## [WORK TO BE COMPLETED]
Filter the entries below down to the lines that hold "Hastie".

- - - - - - -

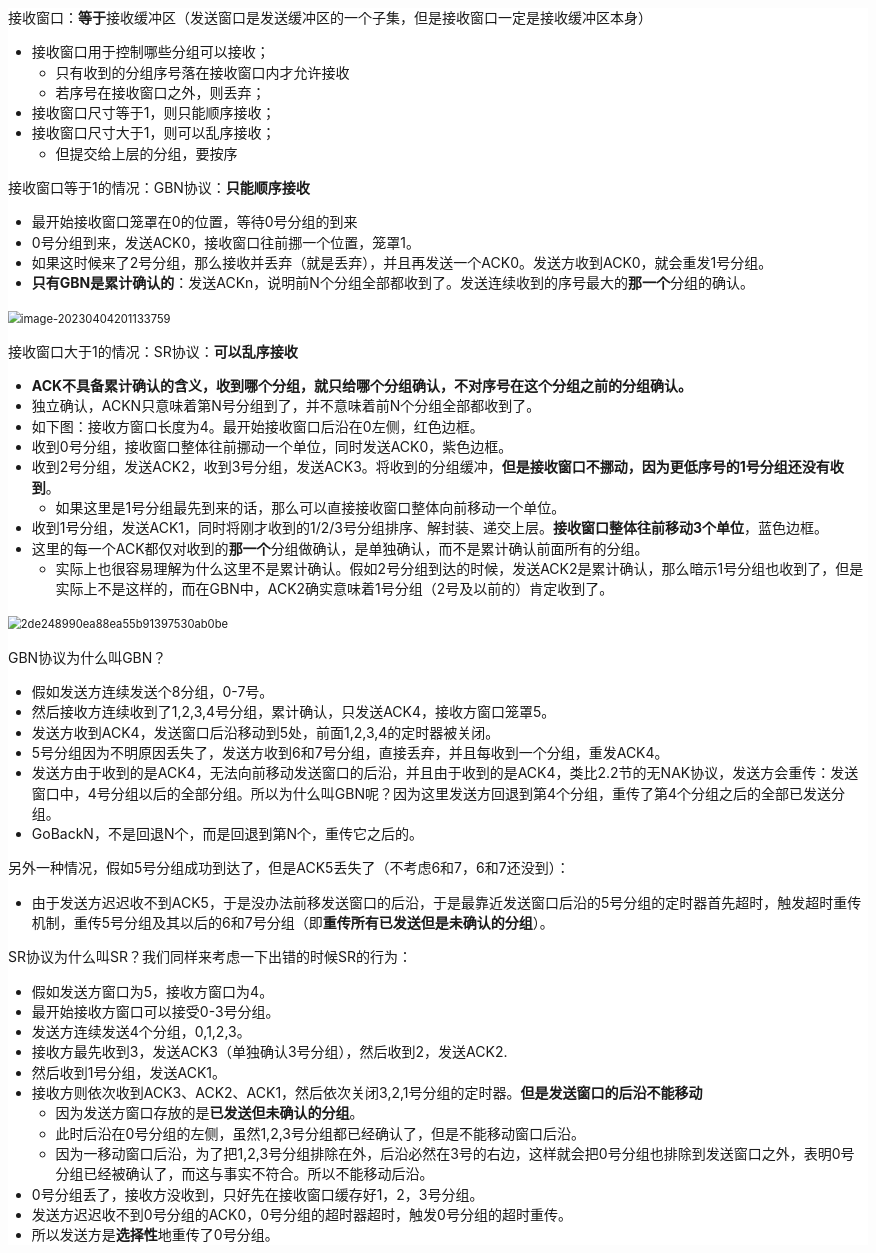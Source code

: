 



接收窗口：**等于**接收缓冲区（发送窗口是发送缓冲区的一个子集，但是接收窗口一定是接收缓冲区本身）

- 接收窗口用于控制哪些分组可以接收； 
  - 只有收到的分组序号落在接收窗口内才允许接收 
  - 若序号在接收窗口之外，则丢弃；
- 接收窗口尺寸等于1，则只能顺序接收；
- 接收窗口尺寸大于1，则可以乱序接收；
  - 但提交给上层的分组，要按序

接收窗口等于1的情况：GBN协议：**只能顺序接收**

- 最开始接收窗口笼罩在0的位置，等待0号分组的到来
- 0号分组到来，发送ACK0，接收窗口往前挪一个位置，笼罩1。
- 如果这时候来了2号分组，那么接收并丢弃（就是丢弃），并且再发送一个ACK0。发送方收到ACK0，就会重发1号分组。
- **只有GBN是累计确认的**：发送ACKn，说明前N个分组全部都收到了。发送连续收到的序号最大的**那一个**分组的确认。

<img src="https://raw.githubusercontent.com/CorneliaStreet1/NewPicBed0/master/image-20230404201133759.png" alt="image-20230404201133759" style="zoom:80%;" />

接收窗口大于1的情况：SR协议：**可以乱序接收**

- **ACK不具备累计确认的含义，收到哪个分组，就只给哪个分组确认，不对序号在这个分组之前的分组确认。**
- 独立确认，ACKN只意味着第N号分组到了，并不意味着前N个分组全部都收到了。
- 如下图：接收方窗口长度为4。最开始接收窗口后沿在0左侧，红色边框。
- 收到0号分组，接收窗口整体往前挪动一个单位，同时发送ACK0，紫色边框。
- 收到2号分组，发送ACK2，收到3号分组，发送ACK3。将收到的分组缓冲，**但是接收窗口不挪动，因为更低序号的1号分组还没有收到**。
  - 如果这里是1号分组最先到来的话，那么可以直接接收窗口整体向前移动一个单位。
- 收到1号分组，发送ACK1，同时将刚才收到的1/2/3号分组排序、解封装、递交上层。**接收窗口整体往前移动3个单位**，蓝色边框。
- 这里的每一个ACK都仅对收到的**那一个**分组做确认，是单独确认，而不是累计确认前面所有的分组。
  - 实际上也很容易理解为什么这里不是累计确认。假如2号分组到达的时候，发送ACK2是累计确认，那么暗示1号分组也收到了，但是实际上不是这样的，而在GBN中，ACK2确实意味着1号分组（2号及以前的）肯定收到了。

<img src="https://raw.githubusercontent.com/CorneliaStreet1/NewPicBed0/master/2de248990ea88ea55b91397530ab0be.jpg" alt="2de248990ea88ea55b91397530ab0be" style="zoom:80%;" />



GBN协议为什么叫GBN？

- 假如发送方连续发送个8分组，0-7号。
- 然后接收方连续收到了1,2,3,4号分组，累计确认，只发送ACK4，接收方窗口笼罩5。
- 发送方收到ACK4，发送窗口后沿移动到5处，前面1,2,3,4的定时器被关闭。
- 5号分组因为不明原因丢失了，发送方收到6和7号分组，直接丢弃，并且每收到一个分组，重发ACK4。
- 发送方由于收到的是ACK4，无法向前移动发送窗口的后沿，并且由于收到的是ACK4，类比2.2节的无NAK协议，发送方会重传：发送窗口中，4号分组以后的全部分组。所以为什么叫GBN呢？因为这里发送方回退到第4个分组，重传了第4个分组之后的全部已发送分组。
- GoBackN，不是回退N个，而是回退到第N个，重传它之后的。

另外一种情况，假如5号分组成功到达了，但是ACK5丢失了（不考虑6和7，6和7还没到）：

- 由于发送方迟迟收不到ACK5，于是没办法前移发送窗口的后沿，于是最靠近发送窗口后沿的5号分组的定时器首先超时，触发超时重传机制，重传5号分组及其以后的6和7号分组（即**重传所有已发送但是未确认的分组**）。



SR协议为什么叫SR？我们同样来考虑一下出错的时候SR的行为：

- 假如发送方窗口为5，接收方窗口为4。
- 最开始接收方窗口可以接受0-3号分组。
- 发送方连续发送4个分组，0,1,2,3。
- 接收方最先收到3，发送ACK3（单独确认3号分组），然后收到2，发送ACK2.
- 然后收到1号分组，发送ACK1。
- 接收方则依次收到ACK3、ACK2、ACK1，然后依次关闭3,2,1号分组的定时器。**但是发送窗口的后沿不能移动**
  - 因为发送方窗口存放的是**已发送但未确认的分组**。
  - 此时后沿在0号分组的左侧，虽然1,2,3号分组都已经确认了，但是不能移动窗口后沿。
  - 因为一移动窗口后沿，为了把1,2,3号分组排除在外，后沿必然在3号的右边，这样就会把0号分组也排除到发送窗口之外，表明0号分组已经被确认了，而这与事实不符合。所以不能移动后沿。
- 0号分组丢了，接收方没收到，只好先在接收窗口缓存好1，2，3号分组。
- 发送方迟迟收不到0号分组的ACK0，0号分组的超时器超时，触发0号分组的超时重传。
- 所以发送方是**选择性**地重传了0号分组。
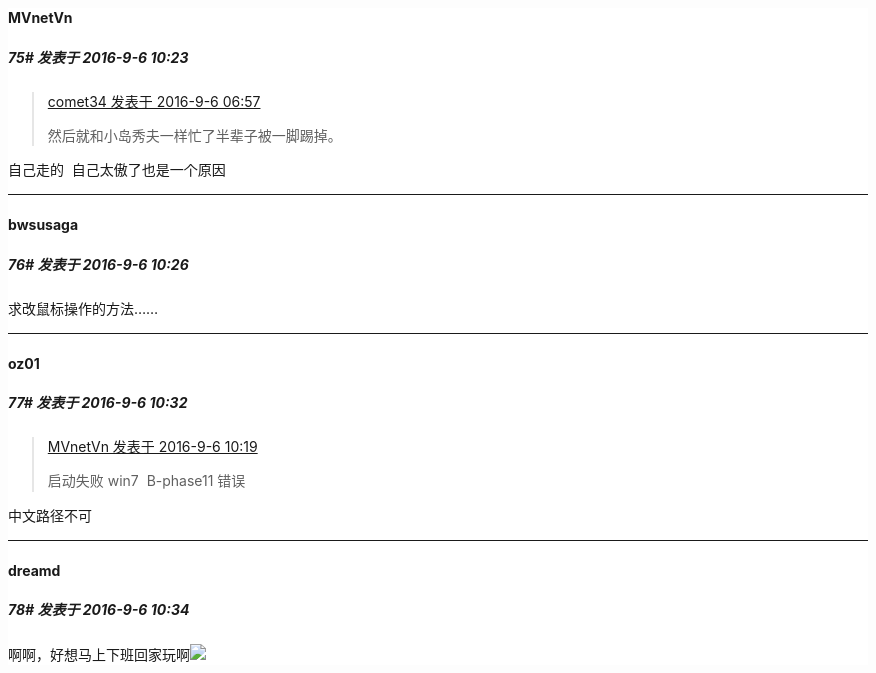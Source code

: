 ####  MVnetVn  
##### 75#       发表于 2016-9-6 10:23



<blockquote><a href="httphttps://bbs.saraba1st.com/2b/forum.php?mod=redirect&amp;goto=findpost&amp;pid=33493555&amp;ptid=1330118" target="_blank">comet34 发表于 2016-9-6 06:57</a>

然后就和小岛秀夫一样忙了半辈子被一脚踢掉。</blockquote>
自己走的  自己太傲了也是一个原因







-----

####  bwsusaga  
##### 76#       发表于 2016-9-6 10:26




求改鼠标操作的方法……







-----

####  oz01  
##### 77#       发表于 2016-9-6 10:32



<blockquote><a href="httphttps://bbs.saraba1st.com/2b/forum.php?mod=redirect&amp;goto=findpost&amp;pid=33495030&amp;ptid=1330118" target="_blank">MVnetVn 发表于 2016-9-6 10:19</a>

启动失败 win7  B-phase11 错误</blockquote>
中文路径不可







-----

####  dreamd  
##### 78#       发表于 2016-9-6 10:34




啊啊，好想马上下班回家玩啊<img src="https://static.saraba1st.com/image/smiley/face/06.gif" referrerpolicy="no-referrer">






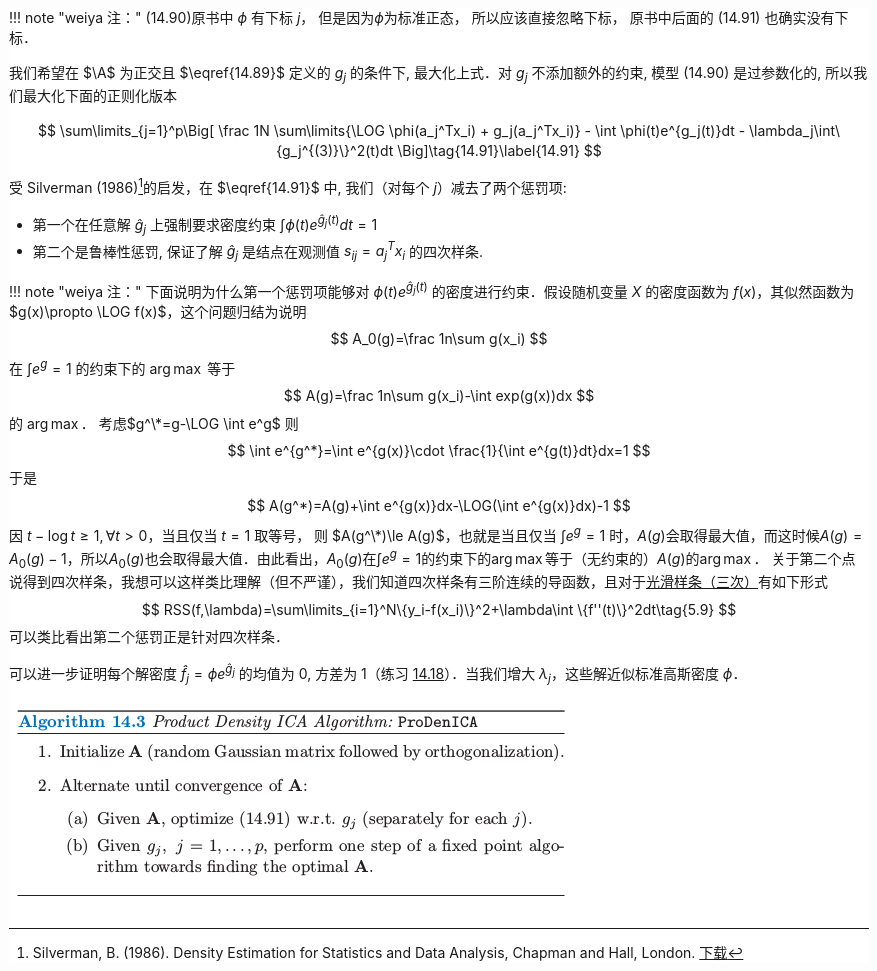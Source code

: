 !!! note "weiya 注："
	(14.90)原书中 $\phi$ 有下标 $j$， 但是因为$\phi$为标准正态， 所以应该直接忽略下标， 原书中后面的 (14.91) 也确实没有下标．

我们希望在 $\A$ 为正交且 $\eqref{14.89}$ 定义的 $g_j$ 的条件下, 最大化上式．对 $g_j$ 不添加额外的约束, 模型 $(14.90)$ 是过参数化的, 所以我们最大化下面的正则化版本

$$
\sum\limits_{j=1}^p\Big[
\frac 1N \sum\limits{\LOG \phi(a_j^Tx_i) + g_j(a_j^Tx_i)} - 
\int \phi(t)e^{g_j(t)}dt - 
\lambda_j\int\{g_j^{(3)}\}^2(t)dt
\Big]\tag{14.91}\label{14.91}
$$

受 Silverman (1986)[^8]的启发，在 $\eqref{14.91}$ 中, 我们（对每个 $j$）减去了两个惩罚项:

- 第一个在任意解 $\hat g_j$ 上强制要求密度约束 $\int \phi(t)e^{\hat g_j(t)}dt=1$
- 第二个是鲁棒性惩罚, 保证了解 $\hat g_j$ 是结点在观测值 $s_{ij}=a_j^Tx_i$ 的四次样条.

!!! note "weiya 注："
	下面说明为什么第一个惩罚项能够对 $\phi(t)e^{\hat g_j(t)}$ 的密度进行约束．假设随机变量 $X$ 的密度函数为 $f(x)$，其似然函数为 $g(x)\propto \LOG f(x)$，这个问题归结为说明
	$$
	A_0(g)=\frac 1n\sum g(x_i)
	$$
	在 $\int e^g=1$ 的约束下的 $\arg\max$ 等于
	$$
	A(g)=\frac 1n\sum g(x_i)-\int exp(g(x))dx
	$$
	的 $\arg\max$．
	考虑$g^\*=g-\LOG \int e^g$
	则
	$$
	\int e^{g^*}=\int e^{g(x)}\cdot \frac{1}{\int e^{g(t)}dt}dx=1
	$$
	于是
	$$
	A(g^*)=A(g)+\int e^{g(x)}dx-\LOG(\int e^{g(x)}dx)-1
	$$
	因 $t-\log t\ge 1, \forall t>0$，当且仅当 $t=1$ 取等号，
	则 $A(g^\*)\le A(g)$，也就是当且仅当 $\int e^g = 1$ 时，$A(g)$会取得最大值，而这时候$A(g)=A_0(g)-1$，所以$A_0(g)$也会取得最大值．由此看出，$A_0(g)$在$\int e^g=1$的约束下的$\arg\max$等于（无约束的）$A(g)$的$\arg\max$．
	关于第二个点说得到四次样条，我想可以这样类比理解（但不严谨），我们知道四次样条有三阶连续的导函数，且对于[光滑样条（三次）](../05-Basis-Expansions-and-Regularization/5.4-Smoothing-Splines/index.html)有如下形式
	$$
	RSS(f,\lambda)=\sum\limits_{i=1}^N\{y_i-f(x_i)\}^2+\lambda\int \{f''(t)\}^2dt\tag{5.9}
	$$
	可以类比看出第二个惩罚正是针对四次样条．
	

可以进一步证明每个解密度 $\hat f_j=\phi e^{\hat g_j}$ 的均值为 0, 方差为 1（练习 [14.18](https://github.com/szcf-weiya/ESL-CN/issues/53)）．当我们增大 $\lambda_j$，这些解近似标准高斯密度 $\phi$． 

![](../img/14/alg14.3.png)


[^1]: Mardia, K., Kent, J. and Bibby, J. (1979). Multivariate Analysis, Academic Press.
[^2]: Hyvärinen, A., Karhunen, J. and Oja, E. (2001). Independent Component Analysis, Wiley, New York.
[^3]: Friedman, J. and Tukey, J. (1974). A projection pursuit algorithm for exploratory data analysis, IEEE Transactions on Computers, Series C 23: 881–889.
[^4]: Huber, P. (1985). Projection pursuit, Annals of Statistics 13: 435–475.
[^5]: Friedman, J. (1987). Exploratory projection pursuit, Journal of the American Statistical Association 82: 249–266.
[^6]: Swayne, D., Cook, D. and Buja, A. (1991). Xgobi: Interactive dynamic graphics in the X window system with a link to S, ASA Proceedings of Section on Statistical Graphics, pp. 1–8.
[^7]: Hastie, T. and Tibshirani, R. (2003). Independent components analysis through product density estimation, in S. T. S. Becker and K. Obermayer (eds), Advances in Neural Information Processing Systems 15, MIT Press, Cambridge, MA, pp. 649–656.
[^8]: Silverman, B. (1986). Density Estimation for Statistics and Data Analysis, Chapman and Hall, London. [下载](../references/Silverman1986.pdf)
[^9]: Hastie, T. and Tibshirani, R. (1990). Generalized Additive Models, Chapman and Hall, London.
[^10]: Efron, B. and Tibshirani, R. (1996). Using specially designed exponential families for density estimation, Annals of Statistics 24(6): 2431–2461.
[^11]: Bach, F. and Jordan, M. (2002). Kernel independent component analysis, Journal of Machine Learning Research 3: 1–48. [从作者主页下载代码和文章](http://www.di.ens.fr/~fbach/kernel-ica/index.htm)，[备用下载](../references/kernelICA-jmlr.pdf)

- - - - - - -

## [YOUR SOLUTION]
[^7]: Hastie, T. and Tibshirani, R. (2003). Independent components analysis through product density estimation, in S. T. S. Becker and K. Obermayer (eds), Advances in Neural Information Processing Systems 15, MIT Press, Cambridge, MA, pp. 649–656.
[^9]: Hastie, T. and Tibshirani, R. (1990). Generalized Additive Models, Chapman and Hall, London.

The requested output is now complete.